*** Opening DATASET RECORDS ***

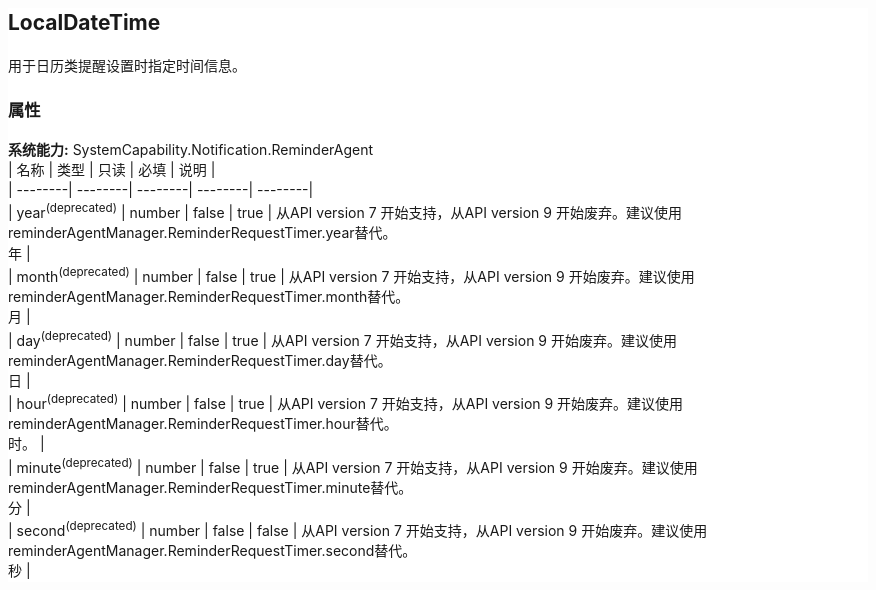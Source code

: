 ## LocalDateTime    
用于日历类提醒设置时指定时间信息。    
### 属性    
 **系统能力:**  SystemCapability.Notification.ReminderAgent    
| 名称 | 类型 | 只读 | 必填 | 说明 |  
| --------| --------| --------| --------| --------|  
| year<sup>(deprecated)</sup> | number | false | true | 从API version 7 开始支持，从API version 9 开始废弃。建议使用reminderAgentManager.ReminderRequestTimer.year替代。<br>年 |  
| month<sup>(deprecated)</sup> | number | false | true | 从API version 7 开始支持，从API version 9 开始废弃。建议使用reminderAgentManager.ReminderRequestTimer.month替代。<br><span style="font-family: monospace, monospace; font-size: 1em; letter-spacing: 0px;">月</span> |  
| day<sup>(deprecated)</sup> | number | false | true | 从API version 7 开始支持，从API version 9 开始废弃。建议使用reminderAgentManager.ReminderRequestTimer.day替代。<br>日 |  
| hour<sup>(deprecated)</sup> | number | false | true | 从API version 7 开始支持，从API version 9 开始废弃。建议使用reminderAgentManager.ReminderRequestTimer.hour替代。<br>时。 |  
| minute<sup>(deprecated)</sup> | number | false | true | 从API version 7 开始支持，从API version 9 开始废弃。建议使用reminderAgentManager.ReminderRequestTimer.minute替代。<br>分 |  
| second<sup>(deprecated)</sup> | number | false | false | 从API version 7 开始支持，从API version 9 开始废弃。建议使用reminderAgentManager.ReminderRequestTimer.second替代。<br> 秒 |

*** Closing DATASET RECORDS ***

WHAT IS NEEDED: From the line that contains "month<sup>(deprecated)</sup> | number" through the end of the records above, print every line exactly and nothing else.

COMPLETED TASK:
| month<sup>(deprecated)</sup> | number | false | true | 从API version 7 开始支持，从API version 9 开始废弃。建议使用reminderAgentManager.ReminderRequestTimer.month替代。<br><span style="font-family: monospace, monospace; font-size: 1em; letter-spacing: 0px;">月</span> |  
| day<sup>(deprecated)</sup> | number | false | true | 从API version 7 开始支持，从API version 9 开始废弃。建议使用reminderAgentManager.ReminderRequestTimer.day替代。<br>日 |  
| hour<sup>(deprecated)</sup> | number | false | true | 从API version 7 开始支持，从API version 9 开始废弃。建议使用reminderAgentManager.ReminderRequestTimer.hour替代。<br>时。 |  
| minute<sup>(deprecated)</sup> | number | false | true | 从API version 7 开始支持，从API version 9 开始废弃。建议使用reminderAgentManager.ReminderRequestTimer.minute替代。<br>分 |  
| second<sup>(deprecated)</sup> | number | false | false | 从API version 7 开始支持，从API version 9 开始废弃。建议使用reminderAgentManager.ReminderRequestTimer.second替代。<br> 秒 |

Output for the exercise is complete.